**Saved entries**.
==========

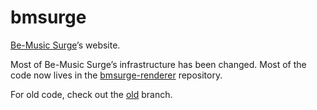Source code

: 
bmsurge
=======

[Be-Music Surge](http://be-music.surge.sh)’s website.

Most of Be-Music Surge’s infrastructure has been changed.
Most of the code now lives in the [bmsurge-renderer](https://github.com/bemusic/bmsurge-renderer) repository.

For old code, check out the [old](https://github.com/bemusic/bmsurge/tree/old) branch.
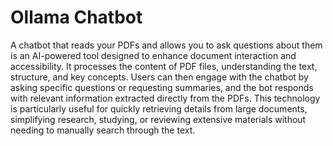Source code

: # Ollama Chatbot

A chatbot that reads your PDFs and allows you to ask questions about them is an AI-powered tool designed to enhance document interaction and accessibility. It processes the content of PDF files, understanding the text, structure, and key concepts. Users can then engage with the chatbot by asking specific questions or requesting summaries, and the bot responds with relevant information extracted directly from the PDFs. This technology is particularly useful for quickly retrieving details from large documents, simplifying research, studying, or reviewing extensive materials without needing to manually search through the text.
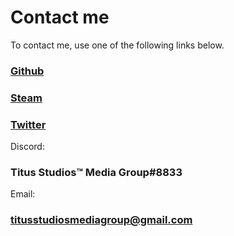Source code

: 

# Contact me
To contact me, use one of the following links below.


### [Github](https://github.com/TitusStudiosMediaGroup/)

### [Steam](https://steamcommunity.com/id/TitusStudiosMediaGroup/)

### [Twitter](https://twitter.com/TitusStudiosMG)

Discord: 
### Titus Studios™ Media Group#8833

Email: 
### titusstudiosmediagroup@gmail.com
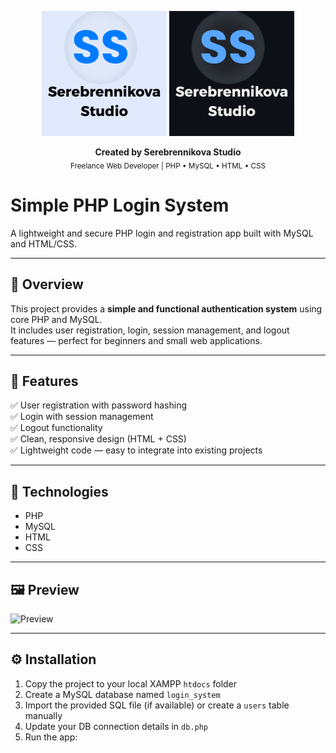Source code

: <p align="center">
  <img src="./SerebrennikovaStudio_logo.png#gh-light-mode-only" alt="Serebrennikova Studio Logo" width="200">
  <img src="./SerebrennikovaStudio_logo_dark.png#gh-dark-mode-only" alt="Serebrennikova Studio Logo Dark" width="200">
</p>

<p align="center">
  <b>Created by Serebrennikova Studio</b><br>
  <sub>Freelance Web Developer | PHP • MySQL • HTML • CSS</sub>
</p>



# Simple PHP Login System

A lightweight and secure PHP login and registration app built with MySQL and HTML/CSS.

---

## 🚀 Overview
This project provides a **simple and functional authentication system** using core PHP and MySQL.  
It includes user registration, login, session management, and logout features — perfect for beginners and small web applications.

---

## 🔑 Features
✅ User registration with password hashing  
✅ Login with session management  
✅ Logout functionality  
✅ Clean, responsive design (HTML + CSS)  
✅ Lightweight code — easy to integrate into existing projects  

---

## 🧠 Technologies
- PHP  
- MySQL  
- HTML  
- CSS  

---

## 🖼️ Preview
![Preview](preview.png)

---

## ⚙️ Installation
1. Copy the project to your local XAMPP `htdocs` folder  
2. Create a MySQL database named `login_system`  
3. Import the provided SQL file (if available) or create a `users` table manually  
4. Update your DB connection details in `db.php`  
5. Run the app:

==========

Please restate the entries word for word. Skip the pictures.

**EXERCISE RESULT**.
Source code

: 
bmsurge
=======

[Be-Music Surge](http://be-music.surge.sh)’s website.

Most of Be-Music Surge’s infrastructure has been changed.
Most of the code now lives in the [bmsurge-renderer](https://github.com/bemusic/bmsurge-renderer) repository.

For old code, check out the [old](https://github.com/bemusic/bmsurge/tree/old) branch.
Source code

: # Ollama Chatbot

A chatbot that reads your PDFs and allows you to ask questions about them is an AI-powered tool designed to enhance document interaction and accessibility. It processes the content of PDF files, understanding the text, structure, and key concepts. Users can then engage with the chatbot by asking specific questions or requesting summaries, and the bot responds with relevant information extracted directly from the PDFs. This technology is particularly useful for quickly retrieving details from large documents, simplifying research, studying, or reviewing extensive materials without needing to manually search through the text.
Source code

: 

# Contact me
To contact me, use one of the following links below.


### [Github](https://github.com/TitusStudiosMediaGroup/)

### [Steam](https://steamcommunity.com/id/TitusStudiosMediaGroup/)

### [Twitter](https://twitter.com/TitusStudiosMG)

Discord: 
### Titus Studios™ Media Group#8833

Email: 
### titusstudiosmediagroup@gmail.com
Source code

: <p align="center">
  <img src="./SerebrennikovaStudio_logo.png#gh-light-mode-only" alt="Serebrennikova Studio Logo" width="200">
  <img src="./SerebrennikovaStudio_logo_dark.png#gh-dark-mode-only" alt="Serebrennikova Studio Logo Dark" width="200">
</p>

<p align="center">
  <b>Created by Serebrennikova Studio</b><br>
  <sub>Freelance Web Developer | PHP • MySQL • HTML • CSS</sub>
</p>



# Simple PHP Login System

A lightweight and secure PHP login and registration app built with MySQL and HTML/CSS.

---

## 🚀 Overview
This project provides a **simple and functional authentication system** using core PHP and MySQL.  
It includes user registration, login, session management, and logout features — perfect for beginners and small web applications.

---

## 🔑 Features
✅ User registration with password hashing  
✅ Login with session management  
✅ Logout functionality  
✅ Clean, responsive design (HTML + CSS)  
✅ Lightweight code — easy to integrate into existing projects  

---

## 🧠 Technologies
- PHP  
- MySQL  
- HTML  
- CSS  

---

## 🖼️ Preview
![Preview](preview.png)

---

## ⚙️ Installation
1. Copy the project to your local XAMPP `htdocs` folder  
2. Create a MySQL database named `login_system`  
3. Import the provided SQL file (if available) or create a `users` table manually  
4. Update your DB connection details in `db.php`  
5. Run the app:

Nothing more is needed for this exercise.